Why you can’t scale Google Ads… and how to fix that

Have you ever asked yourself why spending more on a converting keyword causes Google Ads performance to drop? Or, why didn’t it result in additional conversions?

When I find converting search terms and add them as positive keywords, why do they not perform anymore? They don’t convert, or they might convert but at sky-high prices. Then when your client or boss asks you for forecasts, you sit there wondering what you’re meant to do.

If you’ve ever had trouble scaling Google Ads, there’s probably a good reason. And it’s usually one of a few things. Let’s work through them and understand how Google’s auction and associated machine learning works.

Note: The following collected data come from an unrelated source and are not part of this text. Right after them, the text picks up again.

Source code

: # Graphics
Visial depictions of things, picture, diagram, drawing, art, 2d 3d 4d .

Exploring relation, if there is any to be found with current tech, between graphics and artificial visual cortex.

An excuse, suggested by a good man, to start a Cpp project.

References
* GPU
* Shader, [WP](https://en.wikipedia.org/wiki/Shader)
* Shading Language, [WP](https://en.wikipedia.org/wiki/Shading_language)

How the Google Ads auction really works

With the situation of spending more, let’s consider Smart Bidding. When we’re looking at an account, particularly over a period of time, what we see is the smooth average cost per conversion. But if you look at actual individual conversion costs, they’re up, down, and zigzagging all over the place. This is where some of the problems start.

This zigzagging is a product of the search market. How many people are out there at any given moment physically looking for the thing that you’re advertising? And of course, there are your competitors and how they impact the auction. You can’t really control any of this, and it’s part one of the problem. It’s why sometimes, bidding or spending more doesn’t have the impact that you desire. And that’s why things are very chaotic.

You might even have situations where you up the bid and budget, and you don’t get more impressions. Or you get more clicks, but you don’t see the conversions come through. It can be confusing if you double the budget but impressions do nothing.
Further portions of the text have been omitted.